TASK ITEM → With pictures left out, retype the lines from the start of the records through the one that contains "the ingestion of".

Stored data
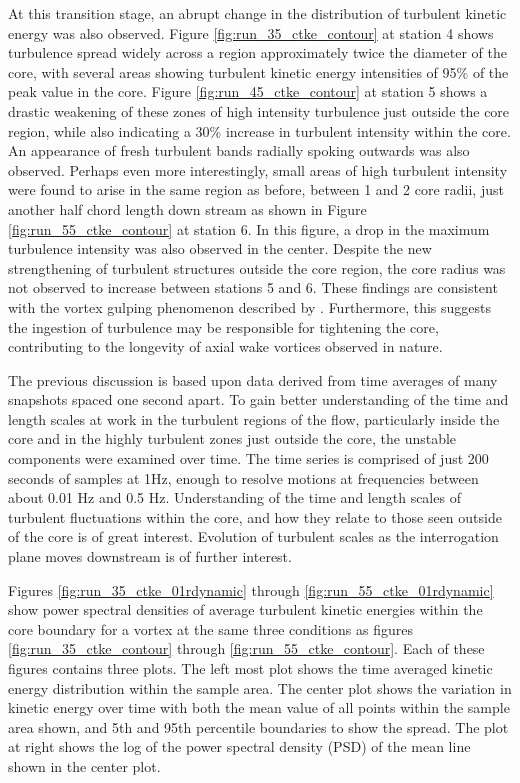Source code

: 


At this transition stage, an abrupt change in the distribution of turbulent 
kinetic energy was also observed. Figure 
\ref{fig:run_35_ctke_contour} at station 4 shows turbulence spread widely 
across a region approximately twice the diameter of the core, with several 
areas showing turbulent kinetic energy intensities of 95\% of the peak value in 
the core. Figure \ref{fig:run_45_ctke_contour} at station 5 shows a drastic 
weakening of these zones of high intensity turbulence just outside the core 
region, while also indicating a 30\% increase in turbulent intensity within the 
core. An appearance of fresh turbulent bands radially spoking outwards was also 
observed. Perhaps even more interestingly, small areas of high turbulent 
intensity were found to arise in the same region as before, between 1 and 2 
core radii, just another half chord length down stream as shown in Figure 
\ref{fig:run_55_ctke_contour} at station 6. In this figure, a drop 
in the maximum turbulence intensity was also observed in the center. Despite 
the new strengthening of turbulent structures outside the core region, the core 
radius was not observed to increase between stations 5 and 6. These findings 
are consistent with the vortex gulping phenomenon described by 
\cite{bandyopadhyay1991}. Furthermore, this suggests the ingestion of 
turbulence may be responsible for tightening the core, contributing to the 
longevity of axial wake vortices observed in nature.





The previous discussion is based upon data derived from time averages of many 
snapshots spaced one second apart. To gain better understanding of the time and 
length scales at work in the turbulent regions of the flow, particularly inside 
the core and in the highly turbulent zones just outside the core, the unstable 
components were examined over time. The time series is comprised of just 200 
seconds of samples at 1Hz, enough to resolve motions at frequencies between 
about 0.01 Hz and 0.5 Hz. Understanding of the time and length scales of 
turbulent fluctuations within the core, and how they relate to those seen 
outside of the core is of great interest. Evolution of turbulent scales as the 
interrogation plane moves downstream is of further interest. 

Figures \ref{fig:run_35_ctke_01rdynamic} through 
\ref{fig:run_55_ctke_01rdynamic} show power spectral densities of 
average turbulent kinetic energies within the core boundary for a vortex at the 
same three conditions as figures \ref{fig:run_35_ctke_contour} through 
\ref{fig:run_55_ctke_contour}. Each of these figures contains three plots. The 
left most plot shows the time averaged kinetic energy distribution within the 
sample area. The center plot shows the variation in kinetic energy over time 
with both the mean value of all points within the sample area shown, 
and 5th and 95th percentile boundaries to show the spread. The plot at right 
shows the log of the power spectral density (PSD) of the mean line shown in the 
center plot. 

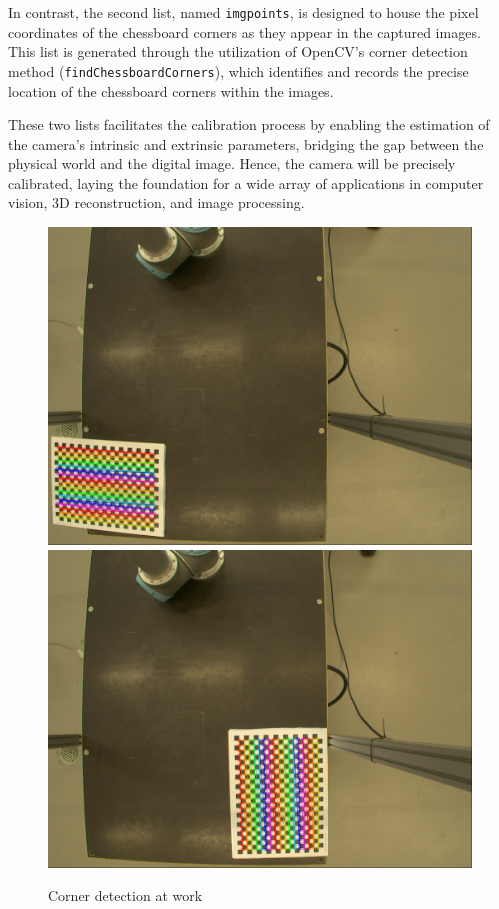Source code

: \documentclass{article}
\def\code#1{\texttt{#1}}
\begin{document}
In contrast, the second list, named \code{imgpoints}, is designed to house the pixel coordinates of the chessboard corners as they appear in the captured images. This list is generated through the utilization of OpenCV's corner detection method (\code{findChessboardCorners}), which identifies and records the precise location of the chessboard corners within the images. 

These two lists facilitates the calibration process by enabling the estimation of the camera's intrinsic and extrinsic parameters, bridging the gap between the physical world and the digital image. Hence, the camera will be precisely calibrated, laying the foundation for a wide array of applications in computer vision, 3D reconstruction, and image processing.

\begin{figure}[h]
    \centering
    \includegraphics[scale=0.12]{process1.png} \qquad \includegraphics[scale=0.12]{Images/process2.png}
    \caption{Corner detection at work}
    \label{k}
\end{figure}
\end{document}
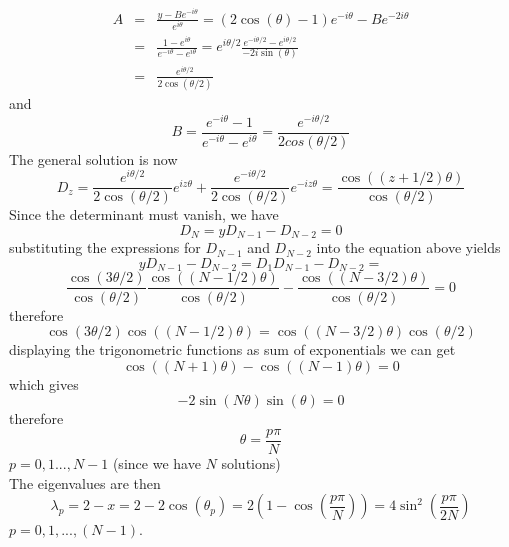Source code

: \documentclass{report}
\begin{document}
 \begin{eqnarray*}
 A & = & \frac{y-Be^{-i\theta}}{e^{i\theta}} = (2\cos(\theta)-1)e^{-i\theta}-Be^{-2i\theta}\\
   & = & \frac{1-e^{i\theta}}{e^{-i\theta}-e^{i\theta}} = e^{i\theta/2}\frac{e^{-i\theta/2}-e^{i\theta/2}}{-2i\sin(\theta)}\\
   & = & \frac{e^{i\theta/2}}{2\cos(\theta/2)}
 \end{eqnarray*}
 and 
 \begin{equation*}
 B=\frac{e^{-i\theta}-1}{e^{-i\theta}-e^{i\theta}}=\frac{e^{-i\theta/2}}{2cos(\theta/2)}
 \end{equation*}
The general solution is now
\begin{equation}
D_z=\frac{e^{i\theta/2}}{2\cos(\theta/2)}e^{iz\theta}+\frac{e^{-i\theta/2}}{2\cos(\theta/2)}e^{-iz\theta}=\frac{\cos((z+1/2)\theta)}{\cos(\theta/2)}
\end{equation}
Since the determinant must vanish, we have 
\begin{equation*}
D_N = yD_{N-1}-D_{N-2}=0
\end{equation*}
substituting the expressions for $D_{N-1}$ and $D_{N-2}$ into the equation above yields 
\begin{equation*}
yD_{N-1}-D_{N-2} = D_1D_{N-1}-D_{N-2} = 
\end{equation*}
\begin{equation*}
\frac{\cos(3\theta/2)}{\cos(\theta/2)}\frac{\cos((N-1/2)\theta)}{\cos(\theta/2)}-\frac{\cos((N-3/2)\theta)}{\cos(\theta/2)}=0
\end{equation*}
therefore 
\begin{equation*}
\cos(3\theta/2)\cos((N-1/2)\theta)=\cos((N-3/2)\theta)\cos(\theta/2)
\end{equation*}
displaying the trigonometric functions as sum of exponentials we can get
\begin{equation*}
\cos((N+1)\theta)-\cos((N-1)\theta)=0
\end{equation*}
which gives 
\begin{equation*}
-2\sin(N\theta)\sin(\theta)=0
\end{equation*}
therefore 
\begin{equation*}
\theta = \frac{p\pi}{N}
\end{equation*}
$p=0,1...,N-1$ (since we have $N$ solutions)\\

The eigenvalues are then
\begin{equation*}
\lambda_p=2-x = 2-2\cos(\theta_p)=2\left(1-\cos(\frac{p\pi}{N})\right)=4\sin^2(\frac{p\pi}{2N})
\end{equation*}
$p=0,1,...,(N-1)$.
\end{document}
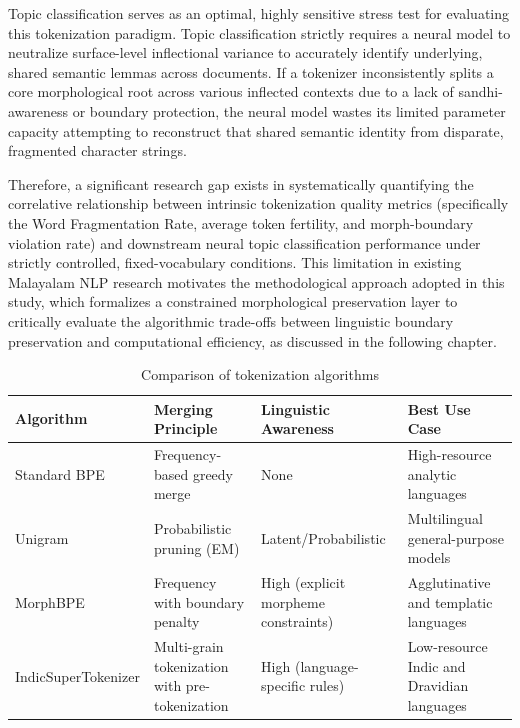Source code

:\documentclass[12pt]{article}
\begin{document}
Topic classification serves as an optimal, highly sensitive stress test for evaluating this tokenization paradigm. Topic classification strictly requires a neural model to neutralize surface-level inflectional variance to accurately identify underlying, shared semantic lemmas across documents. If a tokenizer inconsistently splits a core morphological root across various inflected contexts due to a lack of sandhi-awareness or boundary protection, the neural model wastes its limited parameter capacity attempting to reconstruct that shared semantic identity from disparate, fragmented character strings. 

Therefore, a significant research gap exists in systematically quantifying the correlative relationship between intrinsic tokenization quality metrics (specifically the Word Fragmentation Rate, average token fertility, and morph-boundary violation rate) and downstream neural topic classification performance under strictly controlled, fixed-vocabulary conditions. This limitation in existing Malayalam NLP research motivates the methodological approach adopted in this study, which formalizes a constrained morphological preservation layer to critically evaluate the algorithmic trade-offs between linguistic boundary preservation and computational efficiency, as discussed in the following chapter. 


\begin{table}[H]
\centering
\begin{tabularx}{\textwidth}{l X X X}
\toprule
\textbf{Algorithm} & \textbf{Merging Principle} & \textbf{Linguistic Awareness} & \textbf{Best Use Case} \\
\midrule

Standard BPE 
& Frequency-based greedy merge 
& None 
& High-resource analytic languages \\

Unigram 
& Probabilistic pruning (EM) 
& Latent/Probabilistic 
& Multilingual general-purpose models \\

MorphBPE 
& Frequency with boundary penalty 
& High (explicit morpheme constraints) 
& Agglutinative and templatic languages \\

IndicSuperTokenizer 
& Multi-grain tokenization with pre-tokenization 
& High (language-specific rules) 
& Low-resource Indic and Dravidian languages \\

\bottomrule
\end{tabularx}
\caption{Comparison of tokenization algorithms}
\end{table}
\end{document}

RESULT →
Source code

: 


At this transition stage, an abrupt change in the distribution of turbulent 
kinetic energy was also observed. Figure 
\ref{fig:run_35_ctke_contour} at station 4 shows turbulence spread widely 
across a region approximately twice the diameter of the core, with several 
areas showing turbulent kinetic energy intensities of 95\% of the peak value in 
the core. Figure \ref{fig:run_45_ctke_contour} at station 5 shows a drastic 
weakening of these zones of high intensity turbulence just outside the core 
region, while also indicating a 30\% increase in turbulent intensity within the 
core. An appearance of fresh turbulent bands radially spoking outwards was also 
observed. Perhaps even more interestingly, small areas of high turbulent 
intensity were found to arise in the same region as before, between 1 and 2 
core radii, just another half chord length down stream as shown in Figure 
\ref{fig:run_55_ctke_contour} at station 6. In this figure, a drop 
in the maximum turbulence intensity was also observed in the center. Despite 
the new strengthening of turbulent structures outside the core region, the core 
radius was not observed to increase between stations 5 and 6. These findings 
are consistent with the vortex gulping phenomenon described by 
\cite{bandyopadhyay1991}. Furthermore, this suggests the ingestion of 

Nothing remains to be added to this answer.